In April, as states like New York were ravaged by Covid-19 as Florida reported far fewer cases, DeSantis claimed victory over the virus during a visit with Trump to the White House.

“We haven’t seen an explosion of new cases,” DeSantis said on April 29, the same day he signed an executive order to begin reopening Florida after less than two months of quarantine.

But on Thursday, Florida had the third highest number of Covid-19 cases in the country with 1.3 million, according to the latest data from NBC News. In contrast, New York had 966,384.

Experts weighed in on vaccine distribution issues on the same day the Florida Department of Health closed the book on 2020 by reporting 17,192 new confirmed cases of coronavirus, which would be the largest total in a day since the start. of the pandemic.

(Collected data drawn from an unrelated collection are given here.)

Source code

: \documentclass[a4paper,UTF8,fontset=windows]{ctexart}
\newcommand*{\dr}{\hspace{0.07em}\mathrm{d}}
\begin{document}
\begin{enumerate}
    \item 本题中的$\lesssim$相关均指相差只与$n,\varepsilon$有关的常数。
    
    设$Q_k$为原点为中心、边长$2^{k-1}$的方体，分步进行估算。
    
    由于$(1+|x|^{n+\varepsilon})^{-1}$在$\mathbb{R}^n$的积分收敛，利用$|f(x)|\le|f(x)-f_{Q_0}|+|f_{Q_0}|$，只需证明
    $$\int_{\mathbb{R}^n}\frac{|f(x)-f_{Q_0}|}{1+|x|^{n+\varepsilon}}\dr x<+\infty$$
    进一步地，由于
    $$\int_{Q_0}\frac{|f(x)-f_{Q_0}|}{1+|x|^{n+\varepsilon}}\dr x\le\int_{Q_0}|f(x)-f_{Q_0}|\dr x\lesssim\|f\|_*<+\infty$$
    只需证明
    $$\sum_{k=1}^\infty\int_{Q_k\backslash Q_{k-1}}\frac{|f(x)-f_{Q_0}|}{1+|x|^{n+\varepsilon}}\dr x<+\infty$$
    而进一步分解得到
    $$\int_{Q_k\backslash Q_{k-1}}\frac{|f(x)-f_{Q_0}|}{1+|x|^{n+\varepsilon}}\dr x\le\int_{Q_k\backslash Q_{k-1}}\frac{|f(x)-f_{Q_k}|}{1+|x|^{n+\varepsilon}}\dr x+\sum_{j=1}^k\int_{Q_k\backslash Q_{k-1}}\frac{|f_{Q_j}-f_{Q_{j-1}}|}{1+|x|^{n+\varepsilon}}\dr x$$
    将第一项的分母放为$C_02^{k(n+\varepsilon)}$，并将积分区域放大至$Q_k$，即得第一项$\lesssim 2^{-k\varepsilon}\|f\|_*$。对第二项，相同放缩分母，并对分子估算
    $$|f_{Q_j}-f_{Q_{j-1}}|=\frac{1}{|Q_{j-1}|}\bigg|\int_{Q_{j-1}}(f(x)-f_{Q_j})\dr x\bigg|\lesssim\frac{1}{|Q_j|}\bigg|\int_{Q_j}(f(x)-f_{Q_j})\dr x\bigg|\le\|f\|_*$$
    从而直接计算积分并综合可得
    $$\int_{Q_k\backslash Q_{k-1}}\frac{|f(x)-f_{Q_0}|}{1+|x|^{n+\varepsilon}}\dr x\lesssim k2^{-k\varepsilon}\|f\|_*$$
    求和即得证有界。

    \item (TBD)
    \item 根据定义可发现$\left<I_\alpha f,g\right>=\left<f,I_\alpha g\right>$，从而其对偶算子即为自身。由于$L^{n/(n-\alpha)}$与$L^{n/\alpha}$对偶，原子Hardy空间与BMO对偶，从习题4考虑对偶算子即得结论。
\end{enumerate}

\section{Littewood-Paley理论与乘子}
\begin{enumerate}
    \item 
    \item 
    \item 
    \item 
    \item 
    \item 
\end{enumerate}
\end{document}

And while New York City still leads the country with 38,636 deaths from Covid-19, most of the 21,856 coronavirus deaths in Florida were reported after DeSantis eased state restrictions on the pandemic.

“Governor DeSantis is certainly playing a more active role on vaccines than he has taken in setting statewide rules for masks or other types of Covid restrictions,” a Jewett said.

Plus, Jewett said, DeSantis hopes to be re-elected in a few years.

“Politically, there is broad agreement among Republicans and Democrats and Trump supporters and opponents to make the Covid-19 vaccine available as quickly as possible,” Jewett said. “So politically Governor DeSantis has every reason to get involved and support him, and by most signs he has been.

“The deployment was not perfect, but in my opinion it was not a lack of effort on the part of the governor’s office,” Jewett said.